▸ Work task: Transcribe the entries that come next exactly, but not the pictures they contain.

Data section START

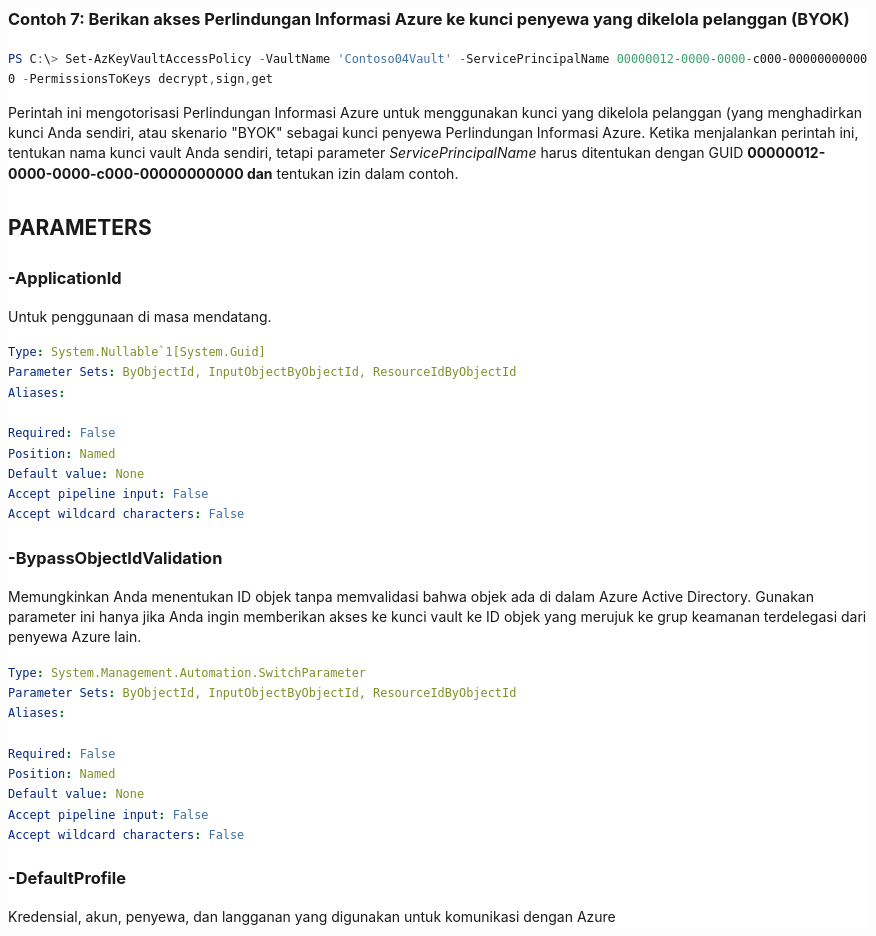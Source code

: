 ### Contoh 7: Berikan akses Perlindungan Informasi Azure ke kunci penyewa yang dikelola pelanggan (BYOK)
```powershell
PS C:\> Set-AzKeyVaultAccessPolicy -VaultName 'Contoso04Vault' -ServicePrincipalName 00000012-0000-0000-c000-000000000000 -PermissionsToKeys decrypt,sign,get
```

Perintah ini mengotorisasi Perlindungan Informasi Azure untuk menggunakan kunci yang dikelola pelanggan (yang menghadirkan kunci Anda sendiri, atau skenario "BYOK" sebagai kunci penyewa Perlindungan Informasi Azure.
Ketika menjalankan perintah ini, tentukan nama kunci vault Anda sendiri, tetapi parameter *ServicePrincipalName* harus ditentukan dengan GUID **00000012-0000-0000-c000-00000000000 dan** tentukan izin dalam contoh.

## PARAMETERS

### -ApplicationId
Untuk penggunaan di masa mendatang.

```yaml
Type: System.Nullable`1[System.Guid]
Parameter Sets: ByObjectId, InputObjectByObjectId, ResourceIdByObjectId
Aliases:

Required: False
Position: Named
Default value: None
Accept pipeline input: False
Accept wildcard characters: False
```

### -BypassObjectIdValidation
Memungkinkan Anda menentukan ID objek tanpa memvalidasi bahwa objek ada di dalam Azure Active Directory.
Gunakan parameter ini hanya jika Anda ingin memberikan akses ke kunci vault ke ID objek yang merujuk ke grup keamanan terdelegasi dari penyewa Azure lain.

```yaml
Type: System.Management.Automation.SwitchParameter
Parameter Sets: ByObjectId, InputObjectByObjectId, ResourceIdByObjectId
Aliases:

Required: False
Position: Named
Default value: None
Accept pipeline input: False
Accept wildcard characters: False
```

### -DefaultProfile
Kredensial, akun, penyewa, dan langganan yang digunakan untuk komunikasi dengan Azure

Data section END

▸ Reply:
Source code

: ### Contoh 7: Berikan akses Perlindungan Informasi Azure ke kunci penyewa yang dikelola pelanggan (BYOK)
```powershell
PS C:\> Set-AzKeyVaultAccessPolicy -VaultName 'Contoso04Vault' -ServicePrincipalName 00000012-0000-0000-c000-000000000000 -PermissionsToKeys decrypt,sign,get
```

Perintah ini mengotorisasi Perlindungan Informasi Azure untuk menggunakan kunci yang dikelola pelanggan (yang menghadirkan kunci Anda sendiri, atau skenario "BYOK" sebagai kunci penyewa Perlindungan Informasi Azure.
Ketika menjalankan perintah ini, tentukan nama kunci vault Anda sendiri, tetapi parameter *ServicePrincipalName* harus ditentukan dengan GUID **00000012-0000-0000-c000-00000000000 dan** tentukan izin dalam contoh.

## PARAMETERS

### -ApplicationId
Untuk penggunaan di masa mendatang.

```yaml
Type: System.Nullable`1[System.Guid]
Parameter Sets: ByObjectId, InputObjectByObjectId, ResourceIdByObjectId
Aliases:

Required: False
Position: Named
Default value: None
Accept pipeline input: False
Accept wildcard characters: False
```

### -BypassObjectIdValidation
Memungkinkan Anda menentukan ID objek tanpa memvalidasi bahwa objek ada di dalam Azure Active Directory.
Gunakan parameter ini hanya jika Anda ingin memberikan akses ke kunci vault ke ID objek yang merujuk ke grup keamanan terdelegasi dari penyewa Azure lain.

```yaml
Type: System.Management.Automation.SwitchParameter
Parameter Sets: ByObjectId, InputObjectByObjectId, ResourceIdByObjectId
Aliases:

Required: False
Position: Named
Default value: None
Accept pipeline input: False
Accept wildcard characters: False
```

### -DefaultProfile
Kredensial, akun, penyewa, dan langganan yang digunakan untuk komunikasi dengan Azure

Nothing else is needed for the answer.